Continued from Part One
It’s impossible to talk about the final years of the golden age of radio without talking about what brought about its decline. In the years immediately after the War, television was a joke on radio. It was said to feature little more than professional wrestling and old movies that weren’t that good when they were first shown in theaters.
Long-time radio comedian Fred Allen said in 1950, “I’ve decided why they call television a medium. It’s because nothing on it is well done.”
In the same year, on Life of Riley radio program, Chester Riley (played by William Bendix) talked about when he was planning on getting a television. He cited waiting for new models come out with improvements. When asked what improvements Riley was waiting for, he replied, “Someday, they’ll put on entertainment.”
There was truth behind the jokes. In the early days of television, home viewing audiences were smaller, the technology was experimental, and the limited audience meant limited advertising revenues and smaller budgets. TV stations didn’t have the money to license A-films to be played on television. When they made original productions, they couldn’t afford glamourous talented actors, so they often settled for those who were glamourous but with minimal talent. Actresses being hired to show skin exasperated actor William Gargan, who left his role on the successful Martin Kane, Private Eye television program with a 7 year contract to go back to radio.

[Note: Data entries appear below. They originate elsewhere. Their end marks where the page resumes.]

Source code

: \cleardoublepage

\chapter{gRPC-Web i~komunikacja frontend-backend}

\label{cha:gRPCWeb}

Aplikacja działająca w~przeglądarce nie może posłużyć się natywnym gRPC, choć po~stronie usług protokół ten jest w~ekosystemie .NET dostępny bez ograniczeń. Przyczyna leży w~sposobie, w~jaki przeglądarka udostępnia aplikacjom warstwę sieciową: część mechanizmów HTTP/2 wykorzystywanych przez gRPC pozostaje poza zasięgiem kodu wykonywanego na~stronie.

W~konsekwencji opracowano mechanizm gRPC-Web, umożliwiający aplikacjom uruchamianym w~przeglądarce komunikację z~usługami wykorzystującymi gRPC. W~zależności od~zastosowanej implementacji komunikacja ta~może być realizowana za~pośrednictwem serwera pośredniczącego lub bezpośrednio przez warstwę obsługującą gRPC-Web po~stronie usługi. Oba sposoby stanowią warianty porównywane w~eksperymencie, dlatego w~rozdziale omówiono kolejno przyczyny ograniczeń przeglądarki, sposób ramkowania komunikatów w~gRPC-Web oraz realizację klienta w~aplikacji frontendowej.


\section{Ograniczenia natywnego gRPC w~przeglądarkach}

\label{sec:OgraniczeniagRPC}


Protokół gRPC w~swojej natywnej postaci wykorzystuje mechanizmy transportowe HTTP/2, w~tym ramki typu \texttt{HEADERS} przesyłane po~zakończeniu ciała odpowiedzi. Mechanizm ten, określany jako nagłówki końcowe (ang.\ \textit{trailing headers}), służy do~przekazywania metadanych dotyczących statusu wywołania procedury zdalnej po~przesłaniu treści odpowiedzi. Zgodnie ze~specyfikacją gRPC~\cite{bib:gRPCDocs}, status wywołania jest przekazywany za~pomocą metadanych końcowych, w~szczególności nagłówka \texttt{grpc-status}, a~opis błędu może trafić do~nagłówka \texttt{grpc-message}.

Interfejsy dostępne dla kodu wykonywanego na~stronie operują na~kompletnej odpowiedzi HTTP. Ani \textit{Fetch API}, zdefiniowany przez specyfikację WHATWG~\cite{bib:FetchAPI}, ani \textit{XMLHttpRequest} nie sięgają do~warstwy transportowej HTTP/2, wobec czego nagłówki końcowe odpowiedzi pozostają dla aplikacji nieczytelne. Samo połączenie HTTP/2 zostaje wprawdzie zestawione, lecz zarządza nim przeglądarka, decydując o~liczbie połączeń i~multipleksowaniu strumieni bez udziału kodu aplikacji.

Television also came with a steep learning curve. Like radio, most television programs were live. However, on radio an actor could flub a line and find his place by looking at the script. Television required working without a net. Yet, Americans wanted television to succeed. Development of the medium had been ongoing since before World War II. Now, with hard-earned savings, America wanted television. My father came at age around this time and he waxed nostalgic about actors blowing their lines on live TV. With America hungry for television, even its bugs became features.
Most radio performers suspected it would catch on and most would play a part in it. Fred Allen would spend his last days on a TV game program, and William Bendix would come to TV as Chester Riley as soon as Bendix’s studio would allow it.
Television Built on the Foundation of Radio
Television set out to give Americans the same programs they enjoyed on radio. Early TV was filled with detective shows, dramatic anthologies, family comedies, and soap operas. The links between early television and the golden age of radio run deep.
Perhaps the greatest television hit of all time, I Love Lucy, hit radio in 1952. The series starred Lucille Ball, who had starred in another domestic comedy My Favorite Husband. Many scripts used on I Love Lucy were reworked scripts from My Favorite Husband.
Oftentimes, the programs directly moved from radio to television. TV programs like The Life of Riley, Our Miss Brooks, My Friend Irma, Dangerous Assignment, The Line-Up, Suspense, the Adventures of Superman, The Lux Video Theater, and You Bet Your Life all had roots in radio. In some cases, cast members were changed, but in others, you got to see all the old radio favorites that you’d only heard for all these years.
Radio comedy legends like Red Skelton, Burns and Allen, and Jack Benny also made the transition to television. In addition, the Colgate Comedy Hour became a place where noted radio stars like Eddie Cantor, Abbott and Costello, and Dean Martin and Jerry Lewis took center stage in live shows.
Many programs became so successful and so associated with television, only the most dedicated even knows there was a radio version. Dragnet aired two and a half years over radio before coming to television and would air for eight seasons in the 1950s and make four more seasons in a comeback in the 1960s. The Adventures of Ozzie and Harriet aired on radio seven and a half years before the television show premiered and would last on television for fourteen seasons. Guiding Light had fifteen years on radio before its television debut and would continue on television for fifty-seven years.
Other programs crashed and burned, often hard. Radio hits like Gangbusters, Life with Luigi, and The Great Gildersleeve didn’t last long on television. An ill-considered version of Fibber McGee and Molly without Jim and Marion Jordan also failed to catch on on television.
Some radio shows proved to work better on television. Audience participation programs like People are Funny and Truth or Consequences are better when the audience can see the outrageous stunts the contestants are sent on and Candid Camera was far more enduring than Candid Microphone. In addition, physical comedians like Lou Costello or Jerry Lewis were limited by radio and television allows their full zaniness to show.
Other radio shows used techniques that didn’t work on television. In the finale of the Dragnet radio episode, “The Big Bar,” the audience gets to hear the police radio as police cars chase down the suspects, with occasional commentary from our heroes and people in the radio room. In the television version, we’re treated to several minutes of the cameraman trying to find interesting shots of people standing around the radio room, listening to the chase on the radio.
Baby Snooks (Fanny Brice) was a beloved seven-year old girl who bedeviled her daddy with her questions and bad behavior. A decision was made to do a television version with the 59-year-old Brice accompanied by her father, who was played by Hanley Stafford, a man eight years her junior. Her television audience didn’t appreciate an adult actress playing a child’s role on a live action show, so she didn’t repeat the appearance again.